Improvement of Zirconia Shear Bond Strengths by Silica Spray Coating

Objectives: To investigate the effects of silica spray coating on shear bond strengths (SBSs) and bond durability of 3 mol% yttria-stabilized zirconia ceramic (3Y-TZP).
Methods: Forty-eight 3Y-TZP disks were silica-coated by spraying Biomic LiSi (Aidite) and sintered, while forty-eight lithium disilicate glass ceramics (LDGC) served as control. X-ray diffraction (XRD), attenuated total reflection Fourier transform infrared spectroscopy (ATR-FTIR), X-ray photoelectron spectroscopy (XPS), scanning electron microscopy (SEM) and energy dispersive X-ray detector (EDX) were used to analyze surface chemical and micro-morphological changes. Silica-coated 3Y-TZP and LDGC disks were etched with hydrofluoric acid (HF) and luted with Variolink N (Ivoclar-Vivadent IPS). The SBSs were determined after water storage (24 h) and thermocycling. The SBSs were analyzed with two-way ANOVA and Weibull analysis. Failure modes and surfaces were determined by optical microscopy and SEM.

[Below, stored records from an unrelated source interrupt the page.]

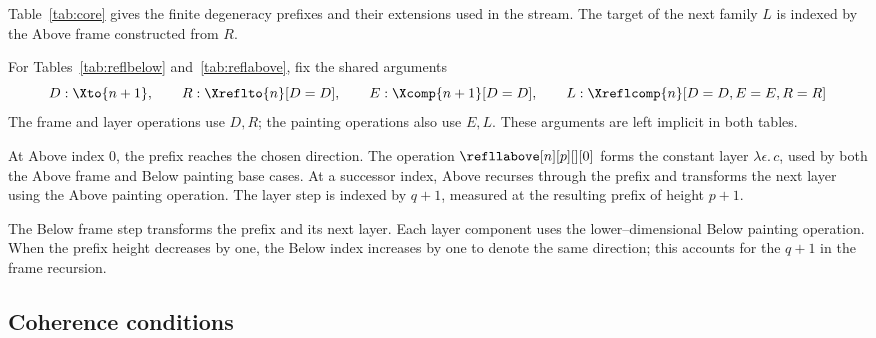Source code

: \documentclass[a4paper,UKenglish,cleveref,autoref]{lipics-v2021}
\renewcommand{\D}{D}
\newcommand{\R}{R}
\renewcommand{\E}{E}
\begin{document}


Table~\ref{tab:core} gives the finite degeneracy prefixes and their extensions used in the stream. The target of the next family $L$ is indexed by the Above frame constructed from $R$.



For Tables~\ref{tab:reflbelow} and~\ref{tab:reflabove}, fix the shared arguments
\begin{equation*}
  D:\Xto{n+1},\qquad R:\Xreflto{n}[D=\D],\qquad
  E:\Xcomp{n+1}[D=\D],\qquad L:\Xreflcomp{n}[D=\D,E=\E,R=\R]
\end{equation*}
The frame and layer operations use $D,R$; the painting operations also use $E,L$. These arguments are left implicit in both tables.




At Above index $0$, the prefix reaches the chosen direction. The operation $\refllabove[n][p][][0]$ forms the constant layer $\lambda\epsilon.\,c$, used by both the Above frame and Below painting base cases. At a successor index, Above recurses through the prefix and transforms the next layer using the Above painting operation. The layer step is indexed by $q+1$, measured at the resulting prefix of height $p+1$.

The Below frame step transforms the prefix and its next layer. Each layer component uses the lower--dimensional Below painting operation. When the prefix height decreases by one, the Below index increases by one to denote the same direction; this accounts for the $q+1$ in the frame recursion.

\subsection{Coherence conditions}
\label{sec:coherences}
\end{document}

Results: XRD, ATR-FTIR and XPS identified formation of lithium disilicate and zirconium silicate on silica-coated 3Y-TZP. Compared with LDGC, silica coating surfaces revealed less micro-porosities with comparatively large lithium silicate crystals after HF etching. The SBSs of silica-coated 3Y-TZP were significantly lower than those of LDGC (P ＜ 0.05). The SBSs of the LDGC gradually decreased from the baseline (34.87±11.02 Mpa) to 10,000 thermocycles (30.72±7.97 Mpa) and to 50,000 thermocycles (27.25±9.03 Mpa), whereas the SBSs of silica-coated zirconia decreased dramatically from the baseline (27.03±9.76 Mpa) to 10,000 thermocycles (21.84±7.03 Mpa), but maintained stable over 10,000 to 50,000 thermocycles (20.77±6.80 Mpa).
Conclusions: A homogeneous silica coating of lithium disilicate prepared on 3Y-TZP surfaces by silica spray coating could achieve two-thirds of bond strengths of LDGC, regardless of thermocycling. And it significantly decreased after 10,000 thermocycles, but maintained stable during 10,000-50,000 thermocycles.